PATIENT RESPONSIBILITIES

  • Providing information about past illnesses, hospitalizations, medications, and other matters relating to your health and to answer all questions concerning these matters to the best of your ability.
  • Being considerate of other patients and healthcare providers and seeing that family members are also considerate, especially in regards to smoking, noise and visitation policy.
  • Being respectful of others, their property, and the property of the facility and its personnel.
  • Promptly arranging for the payment of bills and providing necessary information for insurance processing.
  • Keeping all appointments at their scheduled time or contacting staff as early as possible if a scheduled appointment cannot be kept.
  • Following instructions and the health care plan recommended by your health care provider, to include: follow-up treatment recommended, asking questions to seek information or clarification of things you do not understand and for advising the physician if the decision is made to stop the treatment plan.
  • Informing staff of physical changes experienced during treatment.
  • Asking for pain relief when the pain first begins and for providing help in assessing such as well as notification if the pain is not relieved as expected.
  • Inquiring as to expectations regarding pain and pain management as well as discussions regarding relief options and concerns regarding pain medication.
  • Providing a responsible adult to transport you home from the facility following surgery and to remain in attendance with you for twenty-four (24) hours if recommended by your physician.

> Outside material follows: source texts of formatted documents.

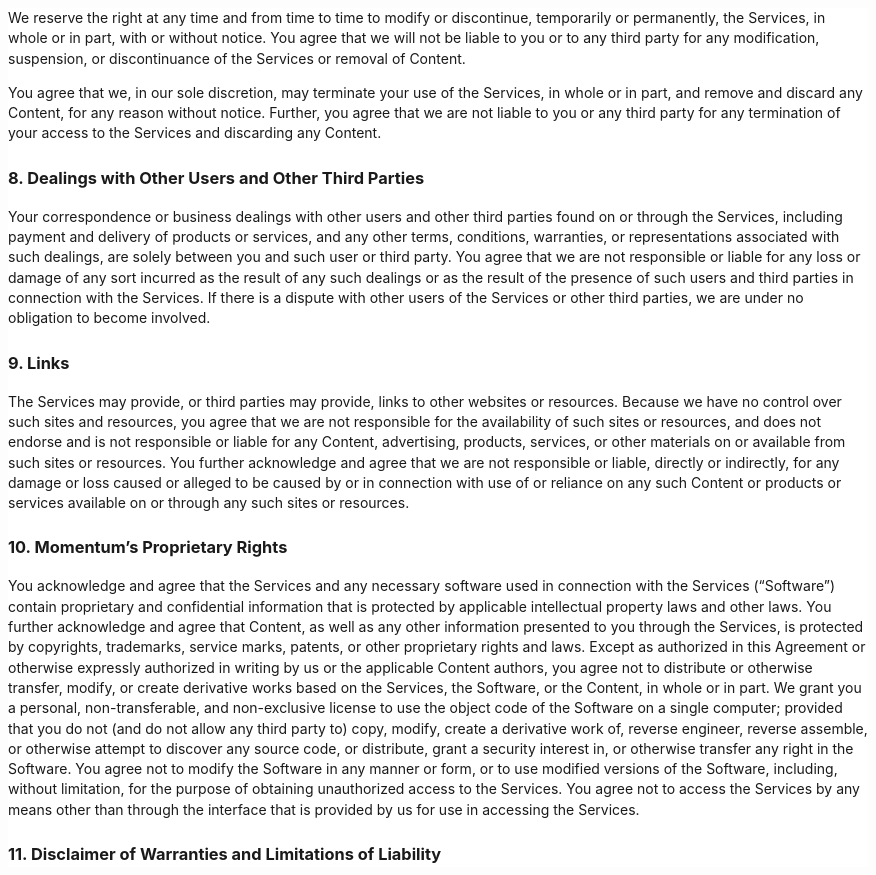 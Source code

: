 We reserve the right at any time and from time to time to modify or discontinue, temporarily or permanently, the Services, in whole or in part, with or without notice.  You agree that we will not be liable to you or to any third party for any modification, suspension, or discontinuance of the Services or removal of Content.

You agree that we, in our sole discretion, may terminate your use of the Services, in whole or in part, and remove and discard any Content, for any reason without notice.  Further, you agree that we are not liable to you or any third party for any termination of your access to the Services and discarding any Content.

### 8. Dealings with Other Users and Other Third Parties
Your correspondence or business dealings with other users and other third parties found on or through the Services, including payment and delivery of products or services, and any other terms, conditions, warranties, or representations associated with such dealings, are solely between you and such user or third party.  You agree that we are not responsible or liable for any loss or damage of any sort incurred as the result of any such dealings or as the result of the presence of such users and third parties in connection with the Services.  If there is a dispute with other users of the Services or other third parties, we are under no obligation to become involved.

### 9. Links
The Services may provide, or third parties may provide, links to other websites or resources.  Because we have no control over such sites and resources, you agree that we are not responsible for the availability of such sites or resources, and does not endorse and is not responsible or liable for any Content, advertising, products, services, or other materials on or available from such sites or resources.  You further acknowledge and agree that we are not responsible or liable, directly or indirectly, for any damage or loss caused or alleged to be caused by or in connection with use of or reliance on any such Content or products or services available on or through any such sites or resources.

### 10. Momentum’s Proprietary Rights
You acknowledge and agree that the Services and any necessary software used in connection with the Services (“Software”) contain proprietary and confidential information that is protected by applicable intellectual property laws and other laws.  You further acknowledge and agree that Content, as well as any other information presented to you through the Services, is protected by copyrights, trademarks, service marks, patents, or other proprietary rights and laws.  Except as authorized in this Agreement or otherwise expressly authorized in writing by us or the applicable Content authors, you agree not to distribute or otherwise transfer, modify, or create derivative works based on the Services, the Software, or the Content, in whole or in part.  We grant you a personal, non-transferable, and non-exclusive license to use the object code of the Software on a single computer; provided that you do not (and do not allow any third party to) copy, modify, create a derivative work of, reverse engineer, reverse assemble, or otherwise attempt to discover any source code, or distribute, grant a security interest in, or otherwise transfer any right in the Software.  You agree not to modify the Software in any manner or form, or to use modified versions of the Software, including, without limitation, for the purpose of obtaining unauthorized access to the Services.  You agree not to access the Services by any means other than through the interface that is provided by us for use in accessing the Services.

### 11. Disclaimer of Warranties and Limitations of Liability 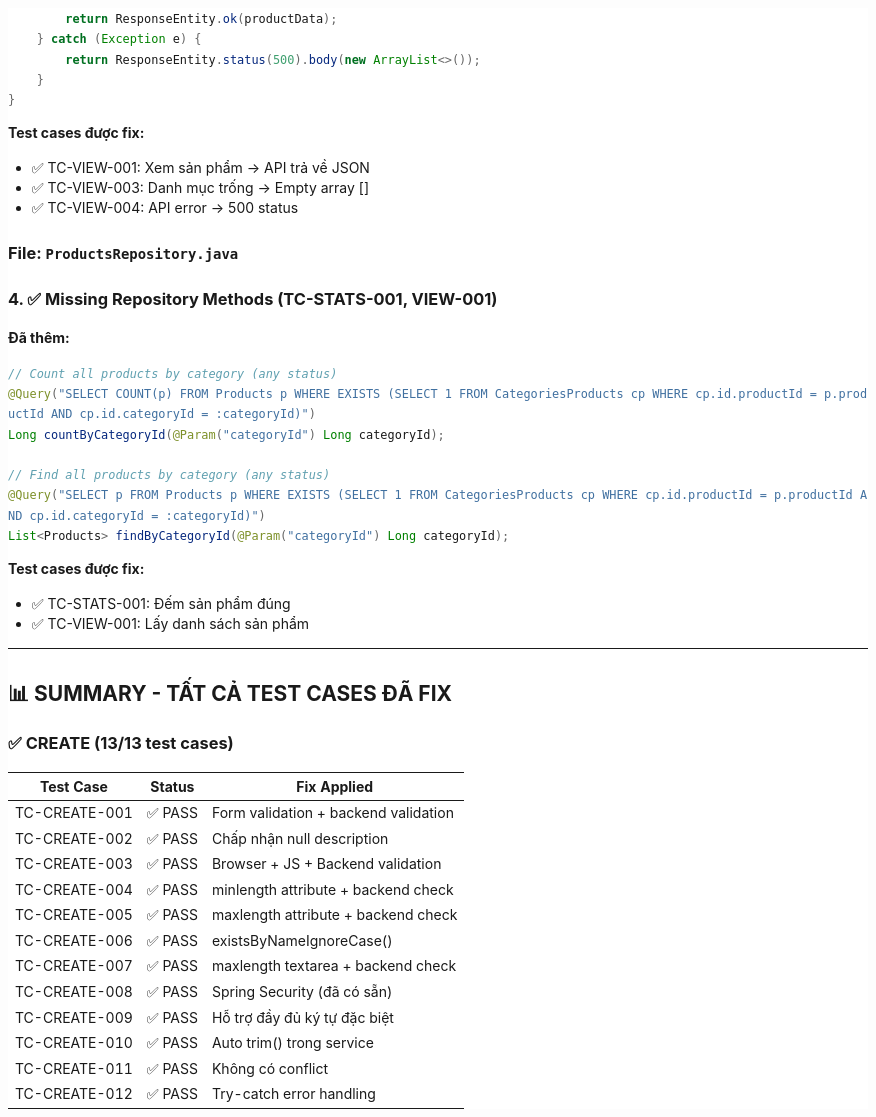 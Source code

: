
 ```java
        return ResponseEntity.ok(productData);
    } catch (Exception e) {
        return ResponseEntity.status(500).body(new ArrayList<>());
    }
}
```

**Test cases được fix:**
- ✅ TC-VIEW-001: Xem sản phẩm → API trả về JSON
- ✅ TC-VIEW-003: Danh mục trống → Empty array []
- ✅ TC-VIEW-004: API error → 500 status

### File: `ProductsRepository.java`

### 4. ✅ Missing Repository Methods (TC-STATS-001, VIEW-001)

**Đã thêm:**

```java
// Count all products by category (any status)
@Query("SELECT COUNT(p) FROM Products p WHERE EXISTS (SELECT 1 FROM CategoriesProducts cp WHERE cp.id.productId = p.productId AND cp.id.categoryId = :categoryId)")
Long countByCategoryId(@Param("categoryId") Long categoryId);

// Find all products by category (any status)
@Query("SELECT p FROM Products p WHERE EXISTS (SELECT 1 FROM CategoriesProducts cp WHERE cp.id.productId = p.productId AND cp.id.categoryId = :categoryId)")
List<Products> findByCategoryId(@Param("categoryId") Long categoryId);
```

**Test cases được fix:**
- ✅ TC-STATS-001: Đếm sản phẩm đúng
- ✅ TC-VIEW-001: Lấy danh sách sản phẩm

---

## 📊 SUMMARY - TẤT CẢ TEST CASES ĐÃ FIX

### ✅ CREATE (13/13 test cases)

| Test Case | Status | Fix Applied |
|-----------|--------|-------------|
| TC-CREATE-001 | ✅ PASS | Form validation + backend validation |
| TC-CREATE-002 | ✅ PASS | Chấp nhận null description |
| TC-CREATE-003 | ✅ PASS | Browser + JS + Backend validation |
| TC-CREATE-004 | ✅ PASS | minlength attribute + backend check |
| TC-CREATE-005 | ✅ PASS | maxlength attribute + backend check |
| TC-CREATE-006 | ✅ PASS | existsByNameIgnoreCase() |
| TC-CREATE-007 | ✅ PASS | maxlength textarea + backend check |
| TC-CREATE-008 | ✅ PASS | Spring Security (đã có sẵn) |
| TC-CREATE-009 | ✅ PASS | Hỗ trợ đầy đủ ký tự đặc biệt |
| TC-CREATE-010 | ✅ PASS | Auto trim() trong service |
| TC-CREATE-011 | ✅ PASS | Không có conflict |
| TC-CREATE-012 | ✅ PASS | Try-catch error handling |
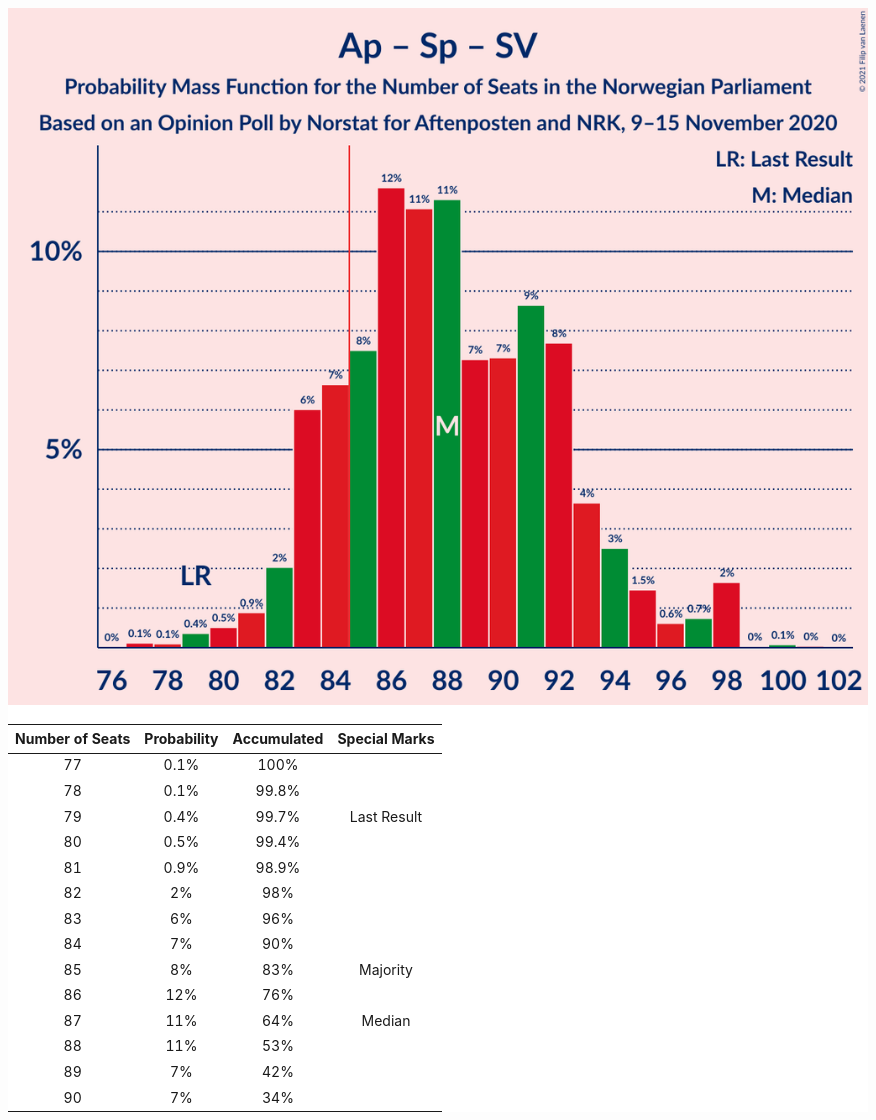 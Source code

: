 ![Graph with seats probability mass function not yet produced](2020-11-15-Norstat-coalitions-seats-pmf-ap–sp–sv.png "Seats Probability Mass Function")

| Number of Seats | Probability | Accumulated | Special Marks |
|:---------------:|:-----------:|:-----------:|:-------------:|
| 77 | 0.1% | 100% |  |
| 78 | 0.1% | 99.8% |  |
| 79 | 0.4% | 99.7% | Last Result |
| 80 | 0.5% | 99.4% |  |
| 81 | 0.9% | 98.9% |  |
| 82 | 2% | 98% |  |
| 83 | 6% | 96% |  |
| 84 | 7% | 90% |  |
| 85 | 8% | 83% | Majority |
| 86 | 12% | 76% |  |
| 87 | 11% | 64% | Median |
| 88 | 11% | 53% |  |
| 89 | 7% | 42% |  |
| 90 | 7% | 34% |  | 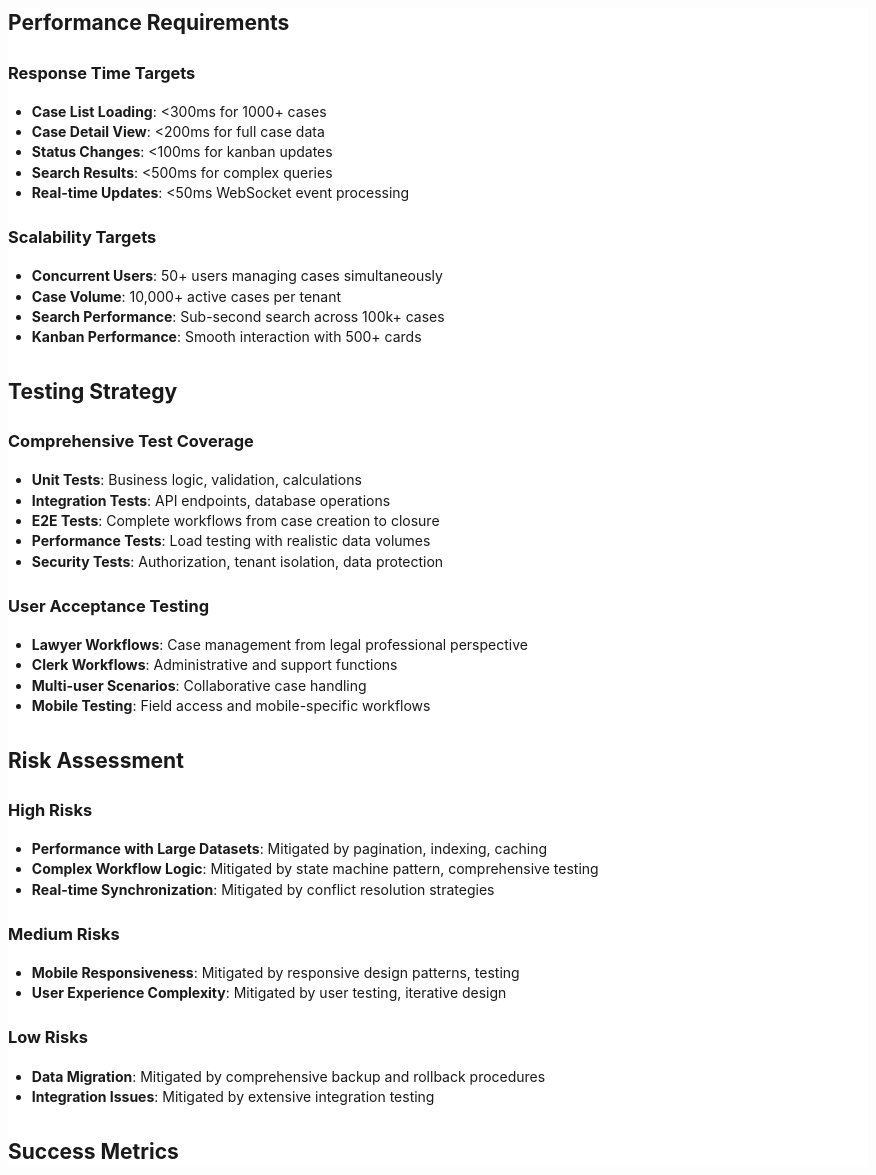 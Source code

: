## Performance Requirements

### Response Time Targets
- **Case List Loading**: <300ms for 1000+ cases
- **Case Detail View**: <200ms for full case data
- **Status Changes**: <100ms for kanban updates
- **Search Results**: <500ms for complex queries
- **Real-time Updates**: <50ms WebSocket event processing

### Scalability Targets
- **Concurrent Users**: 50+ users managing cases simultaneously
- **Case Volume**: 10,000+ active cases per tenant
- **Search Performance**: Sub-second search across 100k+ cases
- **Kanban Performance**: Smooth interaction with 500+ cards

## Testing Strategy

### Comprehensive Test Coverage
- **Unit Tests**: Business logic, validation, calculations
- **Integration Tests**: API endpoints, database operations
- **E2E Tests**: Complete workflows from case creation to closure
- **Performance Tests**: Load testing with realistic data volumes
- **Security Tests**: Authorization, tenant isolation, data protection

### User Acceptance Testing
- **Lawyer Workflows**: Case management from legal professional perspective
- **Clerk Workflows**: Administrative and support functions
- **Multi-user Scenarios**: Collaborative case handling
- **Mobile Testing**: Field access and mobile-specific workflows

## Risk Assessment

### High Risks
- **Performance with Large Datasets**: Mitigated by pagination, indexing, caching
- **Complex Workflow Logic**: Mitigated by state machine pattern, comprehensive testing
- **Real-time Synchronization**: Mitigated by conflict resolution strategies

### Medium Risks
- **Mobile Responsiveness**: Mitigated by responsive design patterns, testing
- **User Experience Complexity**: Mitigated by user testing, iterative design

### Low Risks
- **Data Migration**: Mitigated by comprehensive backup and rollback procedures
- **Integration Issues**: Mitigated by extensive integration testing

## Success Metrics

NOTE:  If a court of proper jurisdiction has granted guardianship of the patient to another party, such party may exercise these patient rights and shall be expected to abide by these patient’s responsibilities.


 

ADVANCE DIRECTIVE/LIVING WILL:

Our policy regarding advanced directive/living wills is that we will always attempt to resuscitate a patient and transfer that patient to a hospital in the event of deterioration.  We will attempt to obtain a copy for our medical records.  If an emergency medical condition should occur you will be transferred to the closest hospital for further evaluation and treatment.   We will provide that institution with a copy of the advance directive/living will.  At that time, the institution to which you have been transferred will be responsible for following your advance directive or living will.  If you do not provide us with a copy it will be your responsibility to provide the institution with a copy. 

 

If you have a complaint against this Ambulatory Surgery Center, contact the:

Missouri Department of Health & Senior Services
P.O. Box 570
Jefferson City, MO  65102-0570
Telephone:  1-800-392-0210
https://www.dhss.mo.gov
 
AND/OR
 
Centers for Medicare and Medicaid Services
7500 Security Boulevard
Baltimore, MD  21244-1850
Telephone:  1-800-MEDICARE   24 hours 7 days
http://www.medicare.gov/ombudsman/resources.asp
 
AND/OR
 
The Joint Commission
One Renaissance Boulevard
Oakbrook Terrace, Illinois  60181
Telephone:  1-800-994-6610
www.jointcommission.org

 

DISCLOSURE OF OWNERSHIP:

Cedar Oaks Surgery Center is 100% physician-owned by Mark Hechler DO.